Immunotherapy treatments are effective in a small sub-set of colorectal cancer that are MSI-High or dMMR positive on pathologic testing. The specific agents used include:

  • PD-1 inhibitors (pembrolizumab (Keytruda®) and nivolumab (Opdivo®)). These drugs target a protein on immune cells that helps keep them from attacking other cells in the body. By blocking this protein, these drugs help the immune system fight against cancer cells.
  • CTLA-4 inhibitor (Ipilimumab (Yervoy®)). This drug blocks a different protein that keeps immune cells from attacking other cells in the body. Given through a vein (IV), it is used at the same time as the PD-1 inhibitor nivolumab (Opdivo®).

The most common side effects of immunotherapy include flu-like symptoms (fever, chills, headache, nausea, cough, and loss of appetite), fatigue, constipation, diarrhea, skin irritations (rashes, redness, or itching), and joint pain.

Most side effects can be treated early and managed well. Sometimes a side effect will occur several months later. Having one or more side effect does not always mean that you must stop taking drugs that are working for you.

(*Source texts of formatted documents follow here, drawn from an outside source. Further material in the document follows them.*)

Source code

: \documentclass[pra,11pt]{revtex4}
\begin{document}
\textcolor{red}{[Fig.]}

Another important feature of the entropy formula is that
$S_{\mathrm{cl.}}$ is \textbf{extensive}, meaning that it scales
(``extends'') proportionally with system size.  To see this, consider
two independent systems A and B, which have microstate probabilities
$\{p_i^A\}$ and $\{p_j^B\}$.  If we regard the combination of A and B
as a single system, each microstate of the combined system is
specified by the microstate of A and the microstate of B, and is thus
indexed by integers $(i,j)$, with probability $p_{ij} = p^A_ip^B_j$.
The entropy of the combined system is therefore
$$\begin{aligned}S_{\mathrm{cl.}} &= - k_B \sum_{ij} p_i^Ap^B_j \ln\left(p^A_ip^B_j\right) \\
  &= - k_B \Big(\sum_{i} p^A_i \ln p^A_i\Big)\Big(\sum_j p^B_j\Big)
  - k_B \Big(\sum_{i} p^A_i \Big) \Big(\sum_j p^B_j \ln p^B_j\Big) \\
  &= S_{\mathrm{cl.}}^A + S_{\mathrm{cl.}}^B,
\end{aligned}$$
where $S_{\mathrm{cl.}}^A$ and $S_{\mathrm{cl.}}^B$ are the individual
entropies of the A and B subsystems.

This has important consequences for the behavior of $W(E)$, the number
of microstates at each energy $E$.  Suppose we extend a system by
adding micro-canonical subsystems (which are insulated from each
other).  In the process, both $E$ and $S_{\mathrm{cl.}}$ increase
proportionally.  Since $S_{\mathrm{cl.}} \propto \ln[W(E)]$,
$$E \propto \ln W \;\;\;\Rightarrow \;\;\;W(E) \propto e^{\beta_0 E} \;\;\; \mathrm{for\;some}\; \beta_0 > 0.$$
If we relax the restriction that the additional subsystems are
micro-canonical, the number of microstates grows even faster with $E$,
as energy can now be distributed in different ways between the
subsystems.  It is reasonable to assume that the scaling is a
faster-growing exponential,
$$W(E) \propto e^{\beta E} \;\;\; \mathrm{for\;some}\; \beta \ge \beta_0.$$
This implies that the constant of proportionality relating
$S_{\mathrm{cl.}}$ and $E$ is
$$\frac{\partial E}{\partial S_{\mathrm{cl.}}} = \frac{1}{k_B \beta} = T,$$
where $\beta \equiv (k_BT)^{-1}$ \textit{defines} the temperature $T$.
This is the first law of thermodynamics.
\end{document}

Immunotherapy works by beefing up the immune system, which sometimes means that it attacks other parts of the body it wasn’t meant to. This can lead to serious problems, particularly if you are taking a CTLA-4 inhibitor, and can be life-threatening. If you are receiving any kind of immunotherapy, it is important to let your health care team know right away if you notice any change in how you feel.


Targeted Therapy

Targeted therapy aims to more precisely attack cancer cells. These drugs target changes in the genes or proteins of cancer cells that help them grow, divide, and spread. They treat the cancer cells with less harm to normal cells. There are different types of targeted therapy. You may get targeted therapy alone or in combination with other treatments, like chemotherapy. Targeted therapy may be given as a pill (by mouth), as an IV (through a vein), or as an injection (shot). Targeted therapy is better at treating certain types of cancers than others. Ask if it is an option for you. Common side effects include skin problems (rash, dry skin, itching), fatigue, or a flu-like reaction with fever, chills, and diarrhea.